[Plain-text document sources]
----------

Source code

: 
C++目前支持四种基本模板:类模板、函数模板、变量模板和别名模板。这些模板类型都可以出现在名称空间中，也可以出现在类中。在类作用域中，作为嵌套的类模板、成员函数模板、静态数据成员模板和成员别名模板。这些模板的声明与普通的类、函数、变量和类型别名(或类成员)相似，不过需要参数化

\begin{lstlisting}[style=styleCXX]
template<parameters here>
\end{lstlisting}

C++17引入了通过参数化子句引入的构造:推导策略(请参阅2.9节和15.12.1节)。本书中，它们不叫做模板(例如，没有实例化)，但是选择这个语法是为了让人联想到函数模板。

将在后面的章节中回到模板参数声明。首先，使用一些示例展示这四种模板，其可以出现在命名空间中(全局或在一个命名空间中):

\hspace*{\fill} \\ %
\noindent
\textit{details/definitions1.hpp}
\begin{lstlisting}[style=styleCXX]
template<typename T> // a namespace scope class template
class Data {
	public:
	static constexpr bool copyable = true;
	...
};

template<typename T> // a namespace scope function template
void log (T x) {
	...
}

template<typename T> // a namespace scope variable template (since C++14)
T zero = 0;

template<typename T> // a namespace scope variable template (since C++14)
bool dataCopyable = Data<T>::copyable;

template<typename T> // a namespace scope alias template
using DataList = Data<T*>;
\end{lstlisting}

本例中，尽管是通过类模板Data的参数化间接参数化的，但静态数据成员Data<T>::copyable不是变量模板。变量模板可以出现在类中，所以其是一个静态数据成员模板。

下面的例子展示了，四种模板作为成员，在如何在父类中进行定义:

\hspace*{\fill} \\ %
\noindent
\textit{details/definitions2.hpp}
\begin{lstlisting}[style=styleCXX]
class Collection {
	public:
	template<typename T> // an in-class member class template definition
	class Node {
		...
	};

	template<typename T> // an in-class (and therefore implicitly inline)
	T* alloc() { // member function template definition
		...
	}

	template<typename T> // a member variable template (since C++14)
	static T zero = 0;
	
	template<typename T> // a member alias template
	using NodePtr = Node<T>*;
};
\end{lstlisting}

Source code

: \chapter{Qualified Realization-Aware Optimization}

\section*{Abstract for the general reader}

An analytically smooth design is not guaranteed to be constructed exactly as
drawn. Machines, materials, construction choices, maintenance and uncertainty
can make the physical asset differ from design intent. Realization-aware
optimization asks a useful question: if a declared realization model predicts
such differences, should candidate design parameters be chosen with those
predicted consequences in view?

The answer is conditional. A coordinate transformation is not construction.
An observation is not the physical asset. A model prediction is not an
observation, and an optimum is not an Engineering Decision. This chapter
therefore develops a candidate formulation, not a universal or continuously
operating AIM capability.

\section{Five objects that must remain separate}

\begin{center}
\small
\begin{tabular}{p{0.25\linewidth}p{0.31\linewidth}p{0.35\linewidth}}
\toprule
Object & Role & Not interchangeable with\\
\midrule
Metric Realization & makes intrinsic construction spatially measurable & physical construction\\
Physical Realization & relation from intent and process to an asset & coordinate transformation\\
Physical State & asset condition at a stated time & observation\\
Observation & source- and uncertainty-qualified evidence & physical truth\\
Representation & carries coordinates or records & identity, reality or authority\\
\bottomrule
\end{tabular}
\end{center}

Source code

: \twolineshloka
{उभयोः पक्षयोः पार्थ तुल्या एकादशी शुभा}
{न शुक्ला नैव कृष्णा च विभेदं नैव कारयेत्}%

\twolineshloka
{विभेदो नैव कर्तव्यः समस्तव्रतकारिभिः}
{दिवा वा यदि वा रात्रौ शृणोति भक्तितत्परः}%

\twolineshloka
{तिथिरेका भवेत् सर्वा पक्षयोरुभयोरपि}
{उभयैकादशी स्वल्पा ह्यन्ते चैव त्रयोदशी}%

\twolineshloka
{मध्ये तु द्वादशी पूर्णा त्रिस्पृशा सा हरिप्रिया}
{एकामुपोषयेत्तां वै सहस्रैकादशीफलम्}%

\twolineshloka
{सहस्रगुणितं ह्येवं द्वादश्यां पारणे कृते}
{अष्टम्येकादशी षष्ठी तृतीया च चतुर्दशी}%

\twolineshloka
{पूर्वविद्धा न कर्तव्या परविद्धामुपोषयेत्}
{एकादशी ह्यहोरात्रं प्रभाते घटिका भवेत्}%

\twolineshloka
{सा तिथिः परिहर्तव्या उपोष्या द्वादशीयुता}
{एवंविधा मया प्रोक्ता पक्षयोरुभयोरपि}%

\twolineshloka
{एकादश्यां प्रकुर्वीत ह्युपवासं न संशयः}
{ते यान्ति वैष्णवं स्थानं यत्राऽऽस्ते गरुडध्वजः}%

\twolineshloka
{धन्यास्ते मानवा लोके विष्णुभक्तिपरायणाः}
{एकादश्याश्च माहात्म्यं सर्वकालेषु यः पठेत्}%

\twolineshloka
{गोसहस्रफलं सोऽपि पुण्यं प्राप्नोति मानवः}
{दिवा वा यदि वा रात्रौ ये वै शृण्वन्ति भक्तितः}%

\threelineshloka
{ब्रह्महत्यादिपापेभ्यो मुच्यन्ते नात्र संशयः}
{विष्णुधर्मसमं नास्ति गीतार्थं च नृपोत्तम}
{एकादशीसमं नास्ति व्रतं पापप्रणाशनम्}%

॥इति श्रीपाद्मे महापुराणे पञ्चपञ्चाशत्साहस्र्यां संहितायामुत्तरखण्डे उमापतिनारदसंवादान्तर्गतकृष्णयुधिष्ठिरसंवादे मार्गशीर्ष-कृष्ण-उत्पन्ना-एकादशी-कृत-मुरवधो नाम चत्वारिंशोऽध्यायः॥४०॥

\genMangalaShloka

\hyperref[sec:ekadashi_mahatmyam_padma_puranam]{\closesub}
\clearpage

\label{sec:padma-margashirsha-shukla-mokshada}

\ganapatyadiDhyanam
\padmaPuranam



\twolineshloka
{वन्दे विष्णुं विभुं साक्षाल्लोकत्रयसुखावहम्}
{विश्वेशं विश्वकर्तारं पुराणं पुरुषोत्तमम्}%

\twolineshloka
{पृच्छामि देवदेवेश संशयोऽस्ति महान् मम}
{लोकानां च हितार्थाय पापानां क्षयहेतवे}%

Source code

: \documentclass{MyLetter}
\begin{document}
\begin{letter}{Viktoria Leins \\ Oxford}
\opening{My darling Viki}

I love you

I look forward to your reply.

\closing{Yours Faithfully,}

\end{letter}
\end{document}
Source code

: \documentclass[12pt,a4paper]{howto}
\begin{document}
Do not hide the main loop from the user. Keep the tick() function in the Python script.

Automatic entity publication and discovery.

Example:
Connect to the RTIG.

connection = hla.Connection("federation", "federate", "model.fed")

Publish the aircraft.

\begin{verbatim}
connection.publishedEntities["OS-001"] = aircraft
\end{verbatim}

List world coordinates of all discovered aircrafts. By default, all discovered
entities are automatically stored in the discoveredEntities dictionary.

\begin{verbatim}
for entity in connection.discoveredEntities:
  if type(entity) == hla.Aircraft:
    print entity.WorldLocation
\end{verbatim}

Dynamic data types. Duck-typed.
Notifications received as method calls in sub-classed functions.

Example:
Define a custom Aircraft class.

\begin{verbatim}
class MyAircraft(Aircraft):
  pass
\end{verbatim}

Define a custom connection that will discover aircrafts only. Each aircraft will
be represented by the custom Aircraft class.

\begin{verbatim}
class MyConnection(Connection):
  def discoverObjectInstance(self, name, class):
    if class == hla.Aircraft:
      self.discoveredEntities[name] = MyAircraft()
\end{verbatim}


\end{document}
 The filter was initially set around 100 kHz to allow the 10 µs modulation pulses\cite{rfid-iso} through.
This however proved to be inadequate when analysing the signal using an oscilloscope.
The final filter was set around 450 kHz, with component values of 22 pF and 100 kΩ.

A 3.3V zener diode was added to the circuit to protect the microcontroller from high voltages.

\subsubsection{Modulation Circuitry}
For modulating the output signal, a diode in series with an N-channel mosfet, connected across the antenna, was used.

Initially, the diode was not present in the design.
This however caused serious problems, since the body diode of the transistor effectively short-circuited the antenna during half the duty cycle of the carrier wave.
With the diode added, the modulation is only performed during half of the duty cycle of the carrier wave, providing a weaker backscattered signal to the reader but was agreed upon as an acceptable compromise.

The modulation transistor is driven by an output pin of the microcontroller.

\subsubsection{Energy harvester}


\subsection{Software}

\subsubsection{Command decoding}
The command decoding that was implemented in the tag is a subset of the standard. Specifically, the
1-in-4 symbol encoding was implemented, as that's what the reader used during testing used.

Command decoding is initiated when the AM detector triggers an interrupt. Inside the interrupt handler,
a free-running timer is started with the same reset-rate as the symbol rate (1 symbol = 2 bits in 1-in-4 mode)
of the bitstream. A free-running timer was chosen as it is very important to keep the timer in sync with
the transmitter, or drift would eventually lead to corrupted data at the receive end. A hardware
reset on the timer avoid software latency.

----------

**What the exercise asks**
Read the entries and pick out all lines that include the word "static".

**Result of the exercise**
	static constexpr bool copyable = true;
	static T zero = 0;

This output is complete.